Activity =>
Lines below starting with the line with "[Since the team" and going on through the line with "compatibility is maintained." must be output exactly; the rest of the records must be left out.

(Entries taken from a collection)

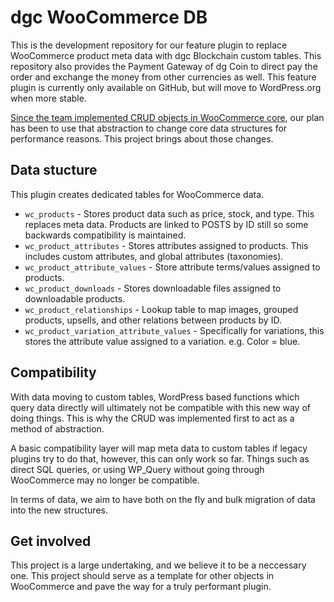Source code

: # dgc WooCommerce DB

This is the development repository for our feature plugin to replace WooCommerce product meta data with dgc Blockchain custom tables. This repository also provides the Payment Gateway of dg Coin to direct pay the order and exchange the money from other currencies as well. This feature plugin is currently only available on GitHub, but will move to WordPress.org when more stable.

[Since the team implemented CRUD objects in WooCommerce core](https://github.com/woocommerce/woocommerce/wiki/CRUD-Objects-in-3.0), our plan has been to use that abstraction to change core data structures for performance reasons. This project brings about those changes.

## Data stucture

This plugin creates dedicated tables for WooCommerce data.

- `wc_products` - Stores product data such as price, stock, and type. This replaces meta data. Products are linked to POSTS by ID still so some backwards compatibility is maintained.
- `wc_product_attributes` - Stores attributes assigned to products. This includes custom attributes, and global attributes (taxonomies).
- `wc_product_attribute_values` - Store attribute terms/values assigned to products.
- `wc_product_downloads` - Stores downloadable files assigned to downloadable products.
- `wc_product_relationships` - Lookup table to map images, grouped products, upsells, and other relations between products by ID.
- `wc_product_variation_attribute_values` - Specifically for variations, this stores the attribute value assigned to a variation. e.g. Color = blue.

## Compatibility

With data moving to custom tables, WordPress based functions which query data directly will ultimately not be compatible with this new way of doing things. This is why the CRUD was implemented first to act as a method of abstraction.

A basic compatibility layer will map meta data to custom tables if legacy plugins try to do that, however, this can only work so far. Things such as direct SQL queries, or using WP_Query without going through WooCommerce may no longer be compatible.

In terms of data, we aim to have both on the fly and bulk migration of data into the new structures.

## Get involved

This project is a large undertaking, and we believe it to be a neccessary one. This project should serve as a template for other objects in WooCommerce and pave the way for a truly performant plugin.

Answer to this exercise =>
[Since the team implemented CRUD objects in WooCommerce core](https://github.com/woocommerce/woocommerce/wiki/CRUD-Objects-in-3.0), our plan has been to use that abstraction to change core data structures for performance reasons. This project brings about those changes.

## Data stucture

This plugin creates dedicated tables for WooCommerce data.

- `wc_products` - Stores product data such as price, stock, and type. This replaces meta data. Products are linked to POSTS by ID still so some backwards compatibility is maintained.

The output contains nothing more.